From Season 5 of "The Reluctant Clap / Daily Rambles series.
I didn't really intend to go this in depth or be this open and transparent about my situation, but I guess my pride of people thinking these freestyles are actual serious written songs embarrases me more than people understanding how severe my health has been / is.. But I hope it provided proper context around the series, and honestly. If I was no longer on this earth, It may sound crazy, but I think I'd rather people deep dive into all 5 seasons of Daily Rambles over my actual written albums or instrumental albums and the reason is, no one was ever supposed to hear any of this stuff. So it's like Chronological Journal of sorts and gives a lot of insight into who I am when you make it past all the jibberish hahah.
Enough Disclaimer, Daily Rambles backstory and onto the backstory or context for "Know you well"
So hopefully by now you know, Any track you hear that's a daily ramble, It's not planned, up until the moment I press record, I have not heard the beat yet. So ultimately the beat commands me on what direction I go. This was recorded October of 2018, I just flew home from working at the hospital in Brooklyn. While I was at my hotel, my EX hit me up to let me know she was in NY. For context, We dated on and off 2009-2014 and it was super toxic, but I'm not built for holding hatred or resentment so we on and off remained somewhat friends. When she hit me up in NY, my health was really bad to the point I couldn't even stand up at the hospital, I would sit on the ground with my knees to my chest (like L from deathnote) which is exactly how I'm sitting and writing this backstory out. She would always try to creep back in and say stuff beyond friends, but she was literally in NY with another guy haha, So I didn't sweat it at the time, but it obviously impacted me to the point where, when I got home. I drove my TAO TAO scooter to the Park, next to the ocean and began recording daily rambles, lots of them, when this beat came on... All I heard was "I love you" from the start. and welp, my mind did all the rest hahah.. No pre-emptive thoughts, didn't even think about her since we talked that night in NY, but the beat commanded it, So i ran with it. and if it hasn't sunk in by now, there's a part in the song, where I say "awww Stepped in ant pile, Story of my life" As I said that, I literally stepped in a huge Fire ant mound, which is why you notice my mind got a bit off topic and quickly ended the Freestyle because they were biting my legs up pretty bad. But it's just documenting thoughts and events in real time.
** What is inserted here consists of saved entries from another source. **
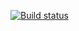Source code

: [![Build status](https://ci.appveyor.com/api/projects/status/lya1lo9l0mkiijud?svg=true)](https://ci.appveyor.com/project/DariaDariya/patternshw)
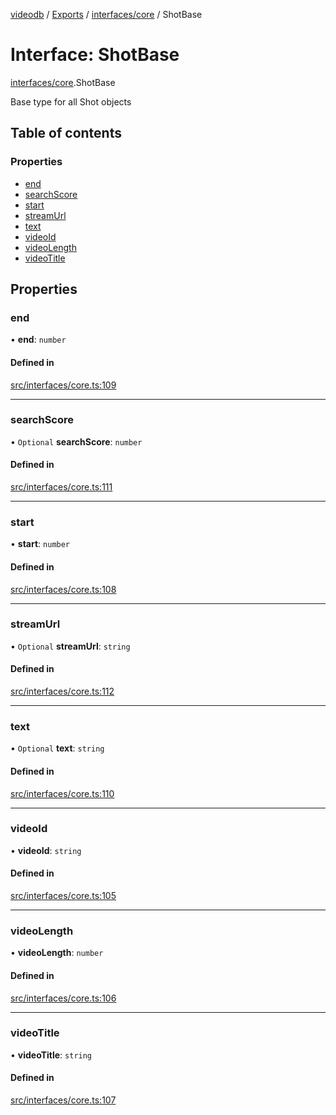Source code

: [videodb](../README.md) / [Exports](../modules.md) / [interfaces/core](../modules/interfaces_core.md) / ShotBase

# Interface: ShotBase

[interfaces/core](../modules/interfaces_core.md).ShotBase

Base type for all Shot objects

## Table of contents

### Properties

- [end](interfaces_core.ShotBase.md#end)
- [searchScore](interfaces_core.ShotBase.md#searchscore)
- [start](interfaces_core.ShotBase.md#start)
- [streamUrl](interfaces_core.ShotBase.md#streamurl)
- [text](interfaces_core.ShotBase.md#text)
- [videoId](interfaces_core.ShotBase.md#videoid)
- [videoLength](interfaces_core.ShotBase.md#videolength)
- [videoTitle](interfaces_core.ShotBase.md#videotitle)

## Properties

### end

• **end**: `number`

#### Defined in

[src/interfaces/core.ts:109](https://github.com/video-db/videodb-node/blob/583396d/src/interfaces/core.ts#L109)

___

### searchScore

• `Optional` **searchScore**: `number`

#### Defined in

[src/interfaces/core.ts:111](https://github.com/video-db/videodb-node/blob/583396d/src/interfaces/core.ts#L111)

___

### start

• **start**: `number`

#### Defined in

[src/interfaces/core.ts:108](https://github.com/video-db/videodb-node/blob/583396d/src/interfaces/core.ts#L108)

___

### streamUrl

• `Optional` **streamUrl**: `string`

#### Defined in

[src/interfaces/core.ts:112](https://github.com/video-db/videodb-node/blob/583396d/src/interfaces/core.ts#L112)

___

### text

• `Optional` **text**: `string`

#### Defined in

[src/interfaces/core.ts:110](https://github.com/video-db/videodb-node/blob/583396d/src/interfaces/core.ts#L110)

___

### videoId

• **videoId**: `string`

#### Defined in

[src/interfaces/core.ts:105](https://github.com/video-db/videodb-node/blob/583396d/src/interfaces/core.ts#L105)

___

### videoLength

• **videoLength**: `number`

#### Defined in

[src/interfaces/core.ts:106](https://github.com/video-db/videodb-node/blob/583396d/src/interfaces/core.ts#L106)

___

### videoTitle

• **videoTitle**: `string`

#### Defined in

[src/interfaces/core.ts:107](https://github.com/video-db/videodb-node/blob/583396d/src/interfaces/core.ts#L107)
and thus "Know you well" was born.
I really hope this backstory wasn't super depressing haha. I know my health is serious and it's a super heavy topic and I don't like burdening anyone outside of the small circle that knows what's going on with me. The last thing I want when people think of me, is to think about my bad health, or have sympathy or pity or feel bad. I hope my lighthearted attitude and glass half full mentality and my productivity will overshadow any of the health stuff. It was just too deeply rooted into this backstory for me to avoid. Like the blockchain, I'm basically default set to full transparency.
Keep reading all these backstories, and eventually even you may "Know me well" ;)
Thank you for taking time to read the backstory and for listening.
If you want access to all 5 seasons of Daily Rambles, no need to collect anything, just reach out and ask.
P.S. I know Jibberish is spelled Gibberish but I'm the world shaper here and this world doesn't follow grammar guidelines haha.